На месте генерал Петров выяснил, что противник продвигается в направлении Любимовки. А Любимовка находилась у моря! И это, следовательно, угрожало окружением войск, оборонявшихся за Бельбеком. Для контратаки, для того, чтобы отрезать клин противника, необходимых сил у командарма не было. По докладу Петрова, вице-адмирал Октябрьский разрешил генералу Воробьеву отвести левофланговые части к Бельбеку, чтобы они не остались в окружении. Сокращающийся по протяженности фронт давал возможность коменданту четвертого сектора Воробьеву стабилизировать и прочно удерживать более узкий участок.

Кроме того, командующий приказал вступить в командование 388-й дивизией комбригу С. Ф. Монахову. После многих неудачных действий этой дивизии и в связи с тем, что положение здесь не улучшалось, командарм вынужден был прибегнуть к этой крайней мере. Таким образом, из-за ослабления этого фланга участок фронта, совсем недавно бывший самым отдаленным от города, теперь становился одним из самых близко расположенных если не к городу, то к бухте Северной.

Выход противника на этот рубеж позволял ему прицельно обстреливать и город и бухту.

После контрудара 79-й бригады и сокращения фронта четвертого сектора положение обороняющихся войск несколько стабилизировалось. Во всех секторах наступление гитлеровцев успешно отражалось. А на левом фланге третьего сектора бригада Потапова даже продолжала развивать свой успех и захватила несколько высот у Камышловского оврага. Ее надежно поддерживал правый сосед, 287-й стрелковый полк чапаевцев под командованием подполковника Н. В. Захарова. Захаров воспользовался тем, что противник связан боем с потаповцами, и тоже нанес удар во фланг, продвинулся вперед и захватил вражеские позиции. За этими успешными действиями наблюдал генерал Петров и с радостью и с сожалением. С радостью, потому что были правильно рассчитаны все действия, которые удалось осуществить в этом контрударе. С сожалением, потому что командарм чувствовал: можно было бы развить успех, нарастить его, продолжить наступление, но в его распоряжении не было для этого никаких резервов.

А как расценивал ситуацию командующий противоположной стороны Манштейн? Вот что он пишет:

«Нет возможности подробно излагать здесь ход наступления… Основную тяжесть боя несла храбрая 22-я Нижнесаксонская пехотная дивизия во главе с ее отличнейшим командиром генерал-лейтенантом Вольфом; от нее же зависел успех.
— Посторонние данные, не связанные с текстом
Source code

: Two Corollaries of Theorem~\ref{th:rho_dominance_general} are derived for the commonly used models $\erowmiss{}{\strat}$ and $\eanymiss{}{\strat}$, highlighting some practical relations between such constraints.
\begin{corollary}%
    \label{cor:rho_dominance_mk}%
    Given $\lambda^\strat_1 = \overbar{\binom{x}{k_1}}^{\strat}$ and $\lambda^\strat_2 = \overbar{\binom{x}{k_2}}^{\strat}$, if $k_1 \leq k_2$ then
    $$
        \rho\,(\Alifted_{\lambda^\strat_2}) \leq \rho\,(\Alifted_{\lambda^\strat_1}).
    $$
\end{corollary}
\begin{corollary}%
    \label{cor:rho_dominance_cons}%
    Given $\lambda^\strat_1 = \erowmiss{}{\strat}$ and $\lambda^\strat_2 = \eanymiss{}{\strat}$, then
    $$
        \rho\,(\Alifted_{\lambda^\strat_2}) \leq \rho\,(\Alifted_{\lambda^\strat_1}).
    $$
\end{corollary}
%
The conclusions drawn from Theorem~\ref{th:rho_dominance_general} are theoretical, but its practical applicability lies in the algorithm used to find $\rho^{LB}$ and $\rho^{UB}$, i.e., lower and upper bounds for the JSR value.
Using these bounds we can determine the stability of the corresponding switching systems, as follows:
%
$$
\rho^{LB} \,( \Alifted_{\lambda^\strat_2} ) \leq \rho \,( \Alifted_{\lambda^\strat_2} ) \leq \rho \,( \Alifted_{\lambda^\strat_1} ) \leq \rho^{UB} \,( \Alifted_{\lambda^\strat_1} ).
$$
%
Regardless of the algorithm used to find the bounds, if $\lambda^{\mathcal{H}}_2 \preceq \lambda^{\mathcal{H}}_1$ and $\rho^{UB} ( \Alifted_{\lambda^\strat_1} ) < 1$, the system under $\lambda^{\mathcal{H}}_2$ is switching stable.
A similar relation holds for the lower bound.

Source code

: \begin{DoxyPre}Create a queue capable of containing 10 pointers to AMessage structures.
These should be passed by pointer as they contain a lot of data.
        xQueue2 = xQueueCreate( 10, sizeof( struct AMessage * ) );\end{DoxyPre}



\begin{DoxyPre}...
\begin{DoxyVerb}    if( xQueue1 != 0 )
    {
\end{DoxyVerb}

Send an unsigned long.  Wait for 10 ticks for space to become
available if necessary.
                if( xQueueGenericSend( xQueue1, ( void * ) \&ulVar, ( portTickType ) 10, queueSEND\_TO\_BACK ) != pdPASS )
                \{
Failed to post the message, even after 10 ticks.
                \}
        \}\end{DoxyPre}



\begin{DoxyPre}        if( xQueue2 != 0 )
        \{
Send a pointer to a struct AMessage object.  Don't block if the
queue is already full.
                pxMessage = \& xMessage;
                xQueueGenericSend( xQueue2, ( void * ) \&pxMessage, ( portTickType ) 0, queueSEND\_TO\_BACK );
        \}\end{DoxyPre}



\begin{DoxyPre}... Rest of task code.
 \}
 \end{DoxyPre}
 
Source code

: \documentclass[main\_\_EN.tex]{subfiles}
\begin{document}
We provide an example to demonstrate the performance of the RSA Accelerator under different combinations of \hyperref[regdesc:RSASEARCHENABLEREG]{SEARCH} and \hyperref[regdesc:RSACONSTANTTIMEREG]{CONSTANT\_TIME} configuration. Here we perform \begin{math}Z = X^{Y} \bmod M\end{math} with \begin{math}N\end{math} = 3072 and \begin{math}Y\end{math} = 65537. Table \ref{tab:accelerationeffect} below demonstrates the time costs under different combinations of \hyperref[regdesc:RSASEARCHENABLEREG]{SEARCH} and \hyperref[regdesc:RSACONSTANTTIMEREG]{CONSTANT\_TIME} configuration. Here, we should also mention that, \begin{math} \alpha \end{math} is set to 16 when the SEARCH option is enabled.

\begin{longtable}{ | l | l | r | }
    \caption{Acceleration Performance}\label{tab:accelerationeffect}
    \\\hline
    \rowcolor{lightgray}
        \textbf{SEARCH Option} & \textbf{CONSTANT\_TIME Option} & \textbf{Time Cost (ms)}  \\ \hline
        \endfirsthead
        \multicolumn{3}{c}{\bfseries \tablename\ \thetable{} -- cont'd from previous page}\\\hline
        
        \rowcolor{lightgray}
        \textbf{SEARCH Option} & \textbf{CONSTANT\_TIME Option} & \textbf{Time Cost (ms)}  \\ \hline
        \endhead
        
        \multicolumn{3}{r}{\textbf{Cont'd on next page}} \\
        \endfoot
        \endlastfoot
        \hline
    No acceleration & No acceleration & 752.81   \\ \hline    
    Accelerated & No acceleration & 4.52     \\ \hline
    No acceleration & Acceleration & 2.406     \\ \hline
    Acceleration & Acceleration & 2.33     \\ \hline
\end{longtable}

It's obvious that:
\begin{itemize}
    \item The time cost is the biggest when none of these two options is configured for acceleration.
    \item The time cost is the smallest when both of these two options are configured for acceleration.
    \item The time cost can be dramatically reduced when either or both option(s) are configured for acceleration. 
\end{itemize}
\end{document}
Она очистила от противника полосу обеспечения между реками Кача и Бельбек, вместе с наступавшей южнее 132-й пехотной дивизией штурмовала высоты на южном берегу долины реки Бельбек и прорвалась уже в зону укреплений южнее долины. Но клин наступления становился все уже, так как 50-я пехотная дивизия и 24-я пехотная дивизия, наступавшая с востока в направлении на бухту Северную, не продвинулись сколько-нибудь заметно в поросшей почти непроходимым кустарником гористой местности. В боях за упорно обороняемые противниками долговременные сооружения войска несли большие потери. Начавшиеся сильные холода потребовали крайнего напряжения их сил… Если бы мы имели свежие войска, прорыв к бухте Северной удался бы. Но их не было…»

Вот так – опять виноваты холода, опять не хватает сил! Даже в этой короткой цитате упоминаются четыре полностью укомплектованные перед наступлением пехотные дивизии. И вот эти четыре дивизии, сосредоточенные на узком участке и ударившие в стык между четвертым и третьим секторами, оказались не в состоянии прорвать оборону, которую держали части неполного состава, измученные в предыдущих боях. Таким образом, шел уже седьмой день штурма, а Севастополь не только не был взят (Манштейн приказывал это сделать на четвертый день), но наступающие части еще не прорвали, по сути дела, фронт обороняющихся ни на одном участке. Это конечно же был провал штурма.

23 и 24 декабря на кораблях прибыла в Севастополь 345-я стрелковая дивизия под командованием подполковника Н. О. Гузя. Генерал Петров в это время находился в войсках у генерала Воробьева. Положение в четвертом секторе по-прежнему внушало ему самые большие опасения. Командарм приказал командиру 345-й дивизии, пока разгружаются его части, прибыть на рекогносцировку. Сориентировавшись в обстановке, подполковник Гузь тут же возвратился в штольни в районе Инкермана, где расположился штаб его дивизии. Положение на фронте было очень серьезным. Ожидать полного сосредоточения всех частей не было времени. Поэтому по мере их прибытия Гузь ставил им задачу – занять оборону в промежутке между третьим и четвертым секторами.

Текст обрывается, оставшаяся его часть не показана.